Within the lines below, find those that hold the string "changing" and copy each one.

Stored data entries:
------------

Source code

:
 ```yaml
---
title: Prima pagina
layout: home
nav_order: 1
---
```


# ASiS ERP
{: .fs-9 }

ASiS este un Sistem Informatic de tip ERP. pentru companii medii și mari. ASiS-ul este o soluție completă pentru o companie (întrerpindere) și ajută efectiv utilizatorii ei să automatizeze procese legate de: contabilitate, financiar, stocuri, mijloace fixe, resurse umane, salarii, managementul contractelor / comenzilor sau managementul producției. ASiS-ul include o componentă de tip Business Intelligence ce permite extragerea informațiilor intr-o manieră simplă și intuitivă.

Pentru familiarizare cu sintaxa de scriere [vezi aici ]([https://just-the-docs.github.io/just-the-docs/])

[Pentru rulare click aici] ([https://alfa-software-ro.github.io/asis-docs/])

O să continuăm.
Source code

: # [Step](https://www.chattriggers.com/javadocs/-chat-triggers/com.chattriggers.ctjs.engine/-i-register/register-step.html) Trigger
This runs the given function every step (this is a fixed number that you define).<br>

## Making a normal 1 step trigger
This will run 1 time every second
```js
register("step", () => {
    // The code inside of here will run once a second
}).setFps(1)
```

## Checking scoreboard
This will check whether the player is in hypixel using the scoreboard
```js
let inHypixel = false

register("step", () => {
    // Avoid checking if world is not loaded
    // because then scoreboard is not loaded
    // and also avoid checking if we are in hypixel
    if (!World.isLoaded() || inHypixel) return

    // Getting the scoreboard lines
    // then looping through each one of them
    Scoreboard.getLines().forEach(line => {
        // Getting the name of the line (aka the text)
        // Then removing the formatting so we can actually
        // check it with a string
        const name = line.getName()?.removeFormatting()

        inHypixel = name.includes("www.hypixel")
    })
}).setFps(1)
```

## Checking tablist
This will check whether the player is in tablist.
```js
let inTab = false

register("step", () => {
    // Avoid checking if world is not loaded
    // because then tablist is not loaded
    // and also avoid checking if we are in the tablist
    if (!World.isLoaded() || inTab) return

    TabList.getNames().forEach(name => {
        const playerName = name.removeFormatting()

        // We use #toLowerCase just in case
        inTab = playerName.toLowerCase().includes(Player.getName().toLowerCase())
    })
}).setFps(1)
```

------------

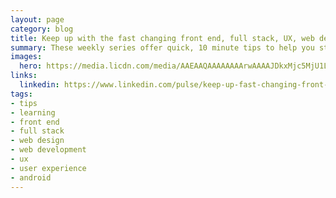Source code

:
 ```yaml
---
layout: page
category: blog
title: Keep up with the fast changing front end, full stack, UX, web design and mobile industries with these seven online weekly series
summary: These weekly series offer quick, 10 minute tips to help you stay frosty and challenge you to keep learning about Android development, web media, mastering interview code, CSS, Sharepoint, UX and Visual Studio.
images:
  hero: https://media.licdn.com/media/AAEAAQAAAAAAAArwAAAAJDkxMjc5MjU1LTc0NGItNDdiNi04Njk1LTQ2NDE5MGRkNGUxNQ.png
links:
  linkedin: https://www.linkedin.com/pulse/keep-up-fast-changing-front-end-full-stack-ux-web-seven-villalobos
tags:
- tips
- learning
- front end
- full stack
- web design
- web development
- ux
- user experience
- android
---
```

------------

• [Response to this exercise]
title: Keep up with the fast changing front end, full stack, UX, web design and mobile industries with these seven online weekly series
  linkedin: https://www.linkedin.com/pulse/keep-up-fast-changing-front-end-full-stack-ux-web-seven-villalobos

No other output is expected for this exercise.